Following the Pennsylvania state court decisions in Kvaerner Medals Division of Kvaerner U.S., Inc. v. Commercial Union Insurance Co., 908 A.2d 888 (Pa. 2006); and Miller's Capital Insurance Co. v. Gambone Brother's Development Co., 941 A.2d 706 (Pa. Super. 2008), the Third Circuit Court of Appeals issued a precedential decision in Nationwide Mutual Insurance Co. v. CPB International, Inc., 2009 WL 989115 (3d Cir. April 14, 2009), holding that claims for faulty workmanship do not constitute an "occurrence" under a CGL policy.
CPB International is an importer and wholesaler of chondroitin, a nutritional supplement made from animal cartilage. Rexall Sundown, Inc. ordered chondroitin from CPB. After a dispute arose concerning payment for the product, CPB filed suit against Rexall claiming breach of contract. Rexall counterclaimed, asserting that the Chondroitin was deficient and unusable for its intended purpose. Rexall demanded return of its initial payment and consequential damages. Nationwide, CPB's liability insurer, assumed CPB's defense under a reservation of rights and filed a declaratory judgment action against its insured.
CPB conceded that the claim for faulty workmanship was not covered under the policy. However, CPB argued that Rexall's claim for consequential damages comes within the ambit of the policy. The Third Circuit, relying on Kvaerner and Gambone, held that Rexall's claim did not present the "degree of fortuity" necessary to fall within the ordinary definition of an "accident." Id. at *4. In other words, according to the Court, "it is largely within the insured's control whether it supplies the agreed-upon product, and the fact that contractual liability flows from the failure to provide that product is too foreseeable to be considered an accident." Id.

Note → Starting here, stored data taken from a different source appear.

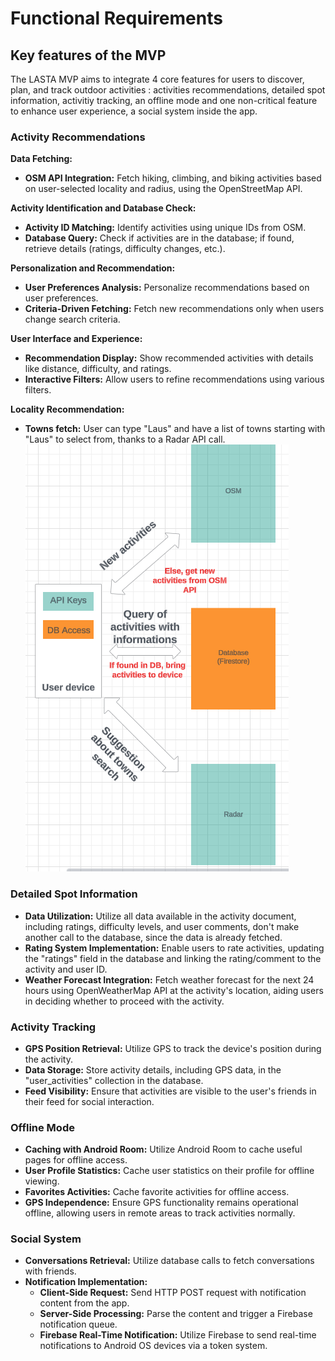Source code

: # Functional Requirements

## Key features of the MVP

The LASTA MVP aims to integrate 4 core features for users to discover, plan, and track outdoor activities : activities recommendations, detailed spot information, activitiy tracking, an offline mode and one non-critical feature to enhance user experience, a social system inside the app.

### Activity Recommendations

**Data Fetching:**
- **OSM API Integration:** Fetch hiking, climbing, and biking activities based on user-selected locality and radius, using the OpenStreetMap API.

**Activity Identification and Database Check:**
- **Activity ID Matching:** Identify activities using unique IDs from OSM.
- **Database Query:** Check if activities are in the database; if found, retrieve details (ratings, difficulty changes, etc.).

**Personalization and Recommendation:**
- **User Preferences Analysis:** Personalize recommendations based on user preferences.
- **Criteria-Driven Fetching:** Fetch new recommendations only when users change search criteria.

**User Interface and Experience:**
- **Recommendation Display:** Show recommended activities with details like distance, difficulty, and ratings.
- **Interactive Filters:** Allow users to refine recommendations using various filters.

**Locality Recommendation:**
- **Towns fetch:** User can type "Laus" and have a list of towns starting with "Laus" to select from, thanks to a Radar API call.
![Activity Recommendations](image.png)

### Detailed Spot Information

- **Data Utilization:** Utilize all data available in the activity document, including ratings, difficulty levels, and user comments, don't make another call to the database, since the data is already fetched.
- **Rating System Implementation:** Enable users to rate activities, updating the "ratings" field in the database and linking the rating/comment to the activity and user ID.
- **Weather Forecast Integration:** Fetch weather forecast for the next 24 hours using OpenWeatherMap API at the activity's location, aiding users in deciding whether to proceed with the activity.

### Activity Tracking

- **GPS Position Retrieval:** Utilize GPS to track the device's position during the activity.
- **Data Storage:** Store activity details, including GPS data, in the "user_activities" collection in the database.
- **Feed Visibility:** Ensure that activities are visible to the user's friends in their feed for social interaction.

### Offline Mode

- **Caching with Android Room:** Utilize Android Room to cache useful pages for offline access.
- **User Profile Statistics:** Cache user statistics on their profile for offline viewing.
- **Favorites Activities:** Cache favorite activities for offline access.
- **GPS Independence:** Ensure GPS functionality remains operational offline, allowing users in remote areas to track activities normally.

### Social System

- **Conversations Retrieval:** Utilize database calls to fetch conversations with friends.
- **Notification Implementation:**
  - **Client-Side Request:** Send HTTP POST request with notification content from the app.
  - **Server-Side Processing:** Parse the content and trigger a Firebase notification queue.
  - **Firebase Real-Time Notification:** Utilize Firebase to send real-time notifications to Android OS devices via a token system.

Furthermore, the Third Circuit noted that Pennsylvania law does not recognize the application of CGL policies to breach of contract and breach of warranty claims. Coverage under a CGL policy is for tort liability for physical damage to others, not for the insureds' contractual liability for economic loss because the product or work is not that for which the claimant bargained. Id. at *5.Thus, the Third Circuit concluded that claims for faulty workmanship, including consequential damages related thereto, are not covered under CGL policies. The Third Circuit's opinion is a reaffirmance of Pennsylvania law on the construction of the policy term "occurrence," and a recognition that this concept applies to general business disputes.